Virgin rather than version.
Stolen from Jeff Dunham - Change egg to a three letter word, Eh-ga-ga. His is Jeff fa fa.
Use the wrong vowel sound. For bacon it’s back-con.
There was a Bugs Bunny cartoon I saw back in the day…he’s flying an airplane and it sputters. As he’s headed toward the ground, he says something like, “Am I a victim of sabo tah jee?” So now whenever I see sabotage…
I can’t remember if that’s the one where the plane stops a foot from the ground and he climbs out safely and says, “Good thing I had air brakes!” or if he says, “Good thing I ran out of gas!”
I think, “…ran out of gas.” was the one with the gremlin.
It IS two syllables. How can you say it as one. Ushn?
Given that, I have to take exception to “dad did this to all of his kids”. Pronounciating the word as OH shen isn’t “doing something”; it is the perfectly proper WisKHANsen pronunciation.
Me after moving to LA: “I like going to the OHshen”
Hot chick at party, with dripping distain: “You’re from Wisconsin, aren’t you”.
Nope.
And that not-too-common girl’s name is pronounced See-ho-ban.
Analysis…
In my mind anal-lysis always flickers initially; as in a lysing of the anus. I always picture someone strapped face down to a table, no-pants, with a big laser slowly burning a line towards the target.
Wait… the U is silent?
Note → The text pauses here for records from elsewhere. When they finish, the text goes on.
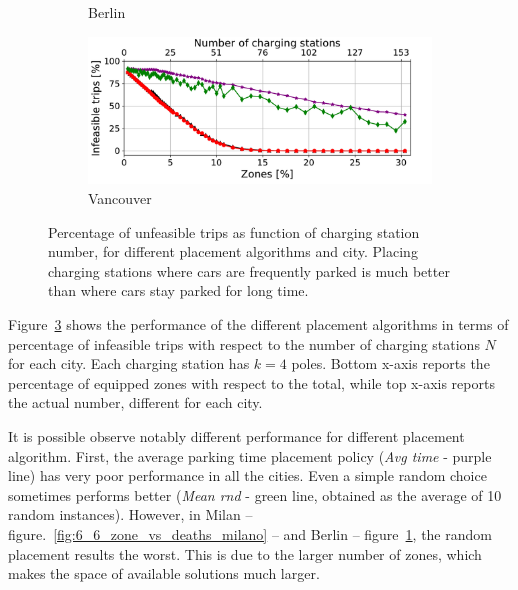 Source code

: \begin{figure}[t!]
\begin{center}
\begin{subfigure}{0.49\textwidth}
			\caption{Berlin}
			\label{fig:6_6_zone_vs_deaths_berlino}
		\end{subfigure}
		\begin{subfigure}{0.49\textwidth}
			\includegraphics[width=\columnwidth]{figures/Vancouver_zonesVsDeaths_algorithms_acs-4_tt-25_policy-FreeFloating.pdf}
			\caption{Vancouver}
			\label{fig:6_6_zone_vs_deaths_vancouver}
		\end{subfigure}         
		\caption{Percentage of unfeasible trips as function of charging station number, for different placement algorithms and city. Placing charging stations where cars are frequently parked is much better than where cars stay parked for long time.}
		\label{fig:6_6_deathsVsZones_algorithm}
	\end{center}
\end{figure}


Figure~\ref{fig:6_6_deathsVsZones_algorithm} shows the performance of the different placement algorithms in terms of percentage of infeasible trips  with respect to  the number of charging stations $N$ for each city. Each charging station has $k=4$ poles. Bottom x-axis reports the percentage of equipped zones with respect to the total, while top x-axis reports the actual number, different for each city.

It is possible observe notably different performance for different placement algorithm. First, the average parking time placement policy (\textit{Avg time} - purple line) has very poor performance in all the cities. Even a simple random choice sometimes performs better (\textit{Mean rnd} - green line, obtained as the average of 10 random instances). However, in Milan -- figure.~\ref{fig:6_6_zone_vs_deaths_milano} -- and Berlin -- figure~\ref{fig:6_6_zone_vs_deaths_berlino}, the random placement results the worst. This is due to the larger number of zones, which makes the space of available solutions much larger.

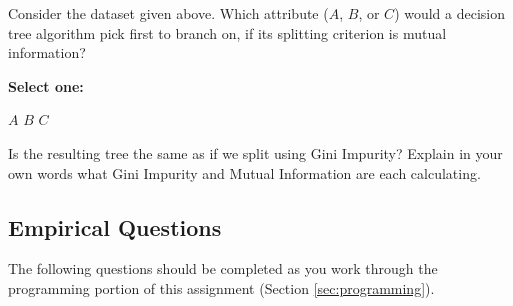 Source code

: \begin{questions}
\clearpage

    \question[1] Consider the dataset given above. Which attribute ($A$, $B$, or $C$) would a decision tree algorithm pick first to branch on, if its splitting criterion is mutual information?
    
    \textbf{Select one:}
    \begin{checkboxes}
        \choice $A$
        \choice $B$
        \choice $C$
    \end{checkboxes}
    
    
    \question[3] Is the resulting tree the same as if we split using Gini Impurity? Explain in your own words what Gini Impurity and Mutual Information are each calculating.
    
    \begin{tcolorbox}[fit,height=7cm, width=15cm, blank, borderline={1pt}{-2pt},nobeforeafter]
    \end{tcolorbox}
    

\end{questions}

\clearpage
\subsection{Empirical Questions}
\label{sec:empirical}

The following questions should be completed as you work through the programming portion of this assignment (Section \ref{sec:programming}).

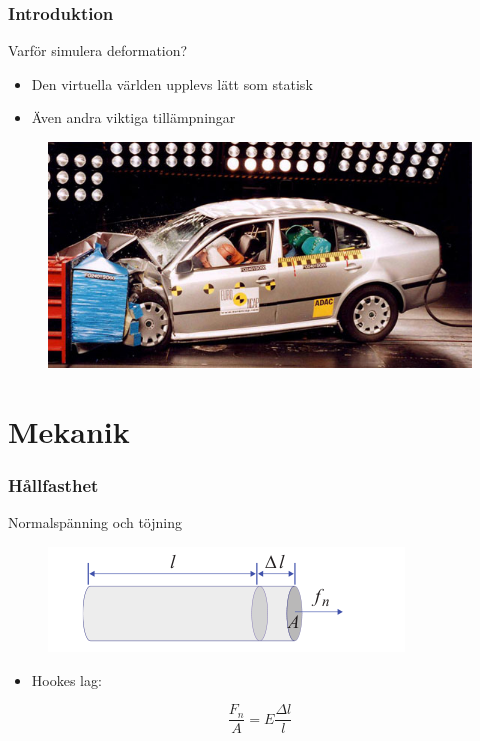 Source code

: \documentclass{beamer}
\begin{document}
\begin{frame}
\frametitle{Introduktion}
\begin{block}{Varför simulera deformation?}
\begin{itemize}
\item Den virtuella världen upplevs lätt som statisk
\item Även andra viktiga tillämpningar
\end{itemize}
\begin{figure}
\includegraphics[scale=0.3]{Skoda_Krocktest_27207.png}
\end{figure}
\end{block}
\end{frame}

\section{Mekanik}
\begin{frame}
\frametitle{Hållfasthet}
\begin{block}{Normalspänning och töjning}
\begin{figure}
\includegraphics[scale=0.5]{a88-muller.png}
\end{figure}
\begin{itemize}
\item Hookes lag:
\end{itemize}
\begin{equation}
\frac{F_n}{A} = E \frac{\Delta l}{l}
\end{equation}
\end{block}
\end{frame}
\end{document}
How are you even supposed to pronounce that? “Obv-scate”? I’ve always read it as “ob-fuss-skate.”
I used to mispronounce “sentient” in my head and worked to correct it, then I found out so many people had mispronounced it the same way in their heads that my mispronunciation was now an accepted pronunciation.
And while watching an Olympics related piece on Uighur muslims, I was like ……oh, that’s how you pronounce it, like it starts with a “W”.
I always pronounced it like you, “ob-fuss-skate”. The u isn’t silent. But if you look it up, the u is supposed to be the unstressed vowel (ə) like in ‘the’. I’m not going to change the way I read it in my head, or even how I say it.
Gym should be pronounced “guime” (with a hard G and rhyming with “time”), thanks to the Simpsons episode where Homer attempted to climb Springfield’s tallest mountain. “Guime? What’s a guime? Oh! A guime!”